La journée de Simenon commence à 6 heures. Il se lève le premier, prépare son café et travaille jusqu'à 9 heures environ. Puis, selon le rite minutieux du premier jour, accomplit sa promenade jusqu'à midi, déjeune en famille, fait une sieste d'une heure, repart se promener en compagnie de sa femme. Ils converseront en chemin de « choses anodines », mais absolument pas du roman. Ils rentreront pour le dîner. Si c'est un « roman non dur » — un Maigret par exemple — Simenon regardera la télévision en famille et lira les journaux. Si c'est un « roman dur », depuis Lettre à mon juge, le romancier, avant de se coucher, écrit au crayon trois ou quatre pages du prochain chapitre. Mais il ne les relira même pas le lendemain et tapera directement à la machine.
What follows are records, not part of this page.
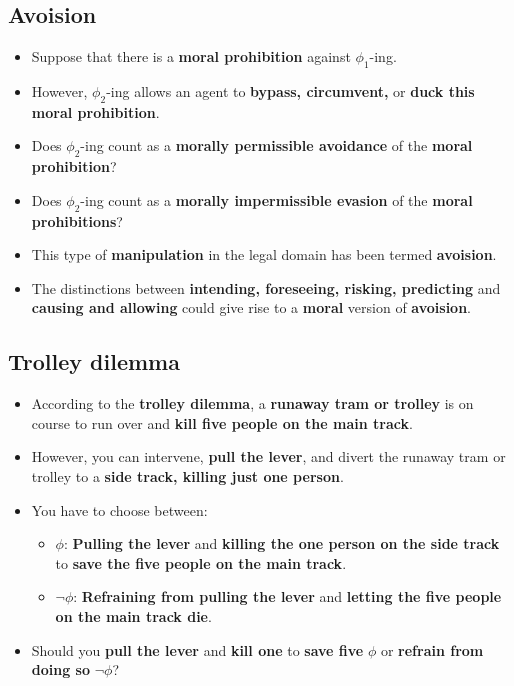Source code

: \documentclass[11pt]{article}
\begin{document}
 \newpage
\subsection{Avoision}
\label{sec:orgc6e1c1b}
\begin{itemize}
\item Suppose that there is a \textbf{moral prohibition} against \(\phi_1\)-ing.
\item However, \(\phi_2\)-ing allows an agent to \textbf{bypass, circumvent,} or \textbf{duck this moral prohibition}.
\item Does \(\phi_2\)-ing count as a \textbf{morally permissible avoidance} of the \textbf{moral prohibition}?
\item Does \(\phi_2\)-ing count as a \textbf{morally impermissible evasion} of the \textbf{moral prohibitions}?
\item This type of \textbf{manipulation} in the legal domain has been termed \textbf{avoision}.
\item The distinctions between \textbf{intending, foreseeing, risking, predicting} and \textbf{causing and allowing} could give rise to a \textbf{moral} version of \textbf{avoision}.
\end{itemize}
\subsection{Trolley dilemma}
\label{sec:org0606477}
\begin{itemize}
\item According to the \textbf{trolley dilemma}, a \textbf{runaway tram or trolley} is on course to run over and \textbf{kill five people on the main track}.
\item However, you can intervene, \textbf{pull the lever}, and divert the runaway tram or trolley to a \textbf{side track, killing just one person}.
\item You have to choose between:
\begin{itemize}
\item \(\phi\): \textbf{Pulling the lever} and \textbf{killing the one person on the side track} to \textbf{save the five people on the main track}.
\item \(\neg \phi\): \textbf{Refraining from pulling the lever} and \textbf{letting the five people on the main track die}.
\end{itemize}
\item Should you \textbf{pull the lever} and \textbf{kill one} to \textbf{save five} \(\phi\) or \textbf{refrain from doing so} \(\neg \phi\)?
\end{itemize}
\end{document}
« Je ne suis qu'un artisan, dit-il encore, j'ai besoin de la machine pour sentir si la vie y est. J'envie les peintres parce qu'ils se battent avec la matière. Si je pouvais graver mes romans dans la pierre, je serais encore plus heureux. » Il est vrai sans nul doute que sans machine à écrire nous n'aurions pas le même Simenon, non seulement par le style mais par l'inspiration. Simenon maniant le porte-plume se confesserait plus intimement. Tapant à la machine, il peint. Les touches ont dans l'opération un rôle de filtre. Elles lui imposent même un rythme de phrases. Simenon a forgé son style et sa fortune selon les cadences de son « usine à clavier » d'où sont sortis en quarante ans deux cent cinquante ouvrages représentant plus d'un million de dollars.
Simenon écrivait très souvent directement à la machine à écrire. Il ne travaillait qu'a la lumière électrique.